- Required work
Copy all of the material below, line for line.

++++

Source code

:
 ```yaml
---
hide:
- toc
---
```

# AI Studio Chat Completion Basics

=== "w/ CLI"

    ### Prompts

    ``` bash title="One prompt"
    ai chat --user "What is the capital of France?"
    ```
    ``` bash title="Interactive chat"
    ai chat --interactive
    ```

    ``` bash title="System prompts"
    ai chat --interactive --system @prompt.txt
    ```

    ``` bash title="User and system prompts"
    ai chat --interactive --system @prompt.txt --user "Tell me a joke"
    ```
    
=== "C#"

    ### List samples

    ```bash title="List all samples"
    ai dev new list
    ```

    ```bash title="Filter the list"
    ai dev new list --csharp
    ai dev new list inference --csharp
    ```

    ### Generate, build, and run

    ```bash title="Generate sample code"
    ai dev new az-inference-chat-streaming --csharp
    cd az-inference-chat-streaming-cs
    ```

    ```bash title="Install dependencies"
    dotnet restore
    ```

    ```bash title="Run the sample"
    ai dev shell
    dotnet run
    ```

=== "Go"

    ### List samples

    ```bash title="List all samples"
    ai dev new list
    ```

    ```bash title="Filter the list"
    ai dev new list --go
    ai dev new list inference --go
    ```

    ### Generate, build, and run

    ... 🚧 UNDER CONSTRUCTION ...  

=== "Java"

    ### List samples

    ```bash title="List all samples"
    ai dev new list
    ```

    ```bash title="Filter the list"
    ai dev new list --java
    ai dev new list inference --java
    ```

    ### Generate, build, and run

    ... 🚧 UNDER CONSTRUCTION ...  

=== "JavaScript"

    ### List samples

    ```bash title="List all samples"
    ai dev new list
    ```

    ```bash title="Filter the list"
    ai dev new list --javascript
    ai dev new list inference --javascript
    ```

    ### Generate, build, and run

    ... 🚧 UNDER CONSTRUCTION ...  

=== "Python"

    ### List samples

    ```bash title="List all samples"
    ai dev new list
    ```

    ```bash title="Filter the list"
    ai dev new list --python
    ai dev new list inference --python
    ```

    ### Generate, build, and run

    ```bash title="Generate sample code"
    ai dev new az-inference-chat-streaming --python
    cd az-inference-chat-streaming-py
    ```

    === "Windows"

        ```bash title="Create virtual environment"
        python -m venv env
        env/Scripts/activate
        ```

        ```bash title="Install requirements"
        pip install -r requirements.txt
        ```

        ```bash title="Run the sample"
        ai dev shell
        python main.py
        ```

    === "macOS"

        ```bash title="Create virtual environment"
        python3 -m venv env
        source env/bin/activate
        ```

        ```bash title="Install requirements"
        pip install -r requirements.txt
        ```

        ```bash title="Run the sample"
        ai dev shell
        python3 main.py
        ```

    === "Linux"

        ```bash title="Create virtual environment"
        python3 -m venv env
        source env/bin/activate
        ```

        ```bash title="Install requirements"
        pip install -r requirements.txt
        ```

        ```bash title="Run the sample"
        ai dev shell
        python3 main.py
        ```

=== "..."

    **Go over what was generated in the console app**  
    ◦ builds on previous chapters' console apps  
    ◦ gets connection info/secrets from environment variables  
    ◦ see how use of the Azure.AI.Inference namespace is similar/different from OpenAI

++++

- Solution to the problem
Source code

:
 ```yaml
---
hide:
- toc
---
```

# AI Studio Chat Completion Basics

=== "w/ CLI"

    ### Prompts

    ``` bash title="One prompt"
    ai chat --user "What is the capital of France?"
    ```
    ``` bash title="Interactive chat"
    ai chat --interactive
    ```

    ``` bash title="System prompts"
    ai chat --interactive --system @prompt.txt
    ```

    ``` bash title="User and system prompts"
    ai chat --interactive --system @prompt.txt --user "Tell me a joke"
    ```
    
=== "C#"

    ### List samples

    ```bash title="List all samples"
    ai dev new list
    ```

    ```bash title="Filter the list"
    ai dev new list --csharp
    ai dev new list inference --csharp
    ```

    ### Generate, build, and run

    ```bash title="Generate sample code"
    ai dev new az-inference-chat-streaming --csharp
    cd az-inference-chat-streaming-cs
    ```

    ```bash title="Install dependencies"
    dotnet restore
    ```

    ```bash title="Run the sample"
    ai dev shell
    dotnet run
    ```

=== "Go"

    ### List samples

    ```bash title="List all samples"
    ai dev new list
    ```

    ```bash title="Filter the list"
    ai dev new list --go
    ai dev new list inference --go
    ```

    ### Generate, build, and run

    ... 🚧 UNDER CONSTRUCTION ...  

=== "Java"

    ### List samples

    ```bash title="List all samples"
    ai dev new list
    ```

    ```bash title="Filter the list"
    ai dev new list --java
    ai dev new list inference --java
    ```

    ### Generate, build, and run

    ... 🚧 UNDER CONSTRUCTION ...  

=== "JavaScript"

    ### List samples

    ```bash title="List all samples"
    ai dev new list
    ```

    ```bash title="Filter the list"
    ai dev new list --javascript
    ai dev new list inference --javascript
    ```

    ### Generate, build, and run

    ... 🚧 UNDER CONSTRUCTION ...  

=== "Python"

    ### List samples

    ```bash title="List all samples"
    ai dev new list
    ```

    ```bash title="Filter the list"
    ai dev new list --python
    ai dev new list inference --python
    ```

    ### Generate, build, and run

    ```bash title="Generate sample code"
    ai dev new az-inference-chat-streaming --python
    cd az-inference-chat-streaming-py
    ```

    === "Windows"

        ```bash title="Create virtual environment"
        python -m venv env
        env/Scripts/activate
        ```

        ```bash title="Install requirements"
        pip install -r requirements.txt
        ```

        ```bash title="Run the sample"
        ai dev shell
        python main.py
        ```

    === "macOS"

        ```bash title="Create virtual environment"
        python3 -m venv env
        source env/bin/activate
        ```

        ```bash title="Install requirements"
        pip install -r requirements.txt
        ```

        ```bash title="Run the sample"
        ai dev shell
        python3 main.py
        ```

    === "Linux"

        ```bash title="Create virtual environment"
        python3 -m venv env
        source env/bin/activate
        ```

        ```bash title="Install requirements"
        pip install -r requirements.txt
        ```

        ```bash title="Run the sample"
        ai dev shell
        python3 main.py
        ```

=== "..."

    **Go over what was generated in the console app**  
    ◦ builds on previous chapters' console apps  
    ◦ gets connection info/secrets from environment variables  
    ◦ see how use of the Azure.AI.Inference namespace is similar/different from OpenAI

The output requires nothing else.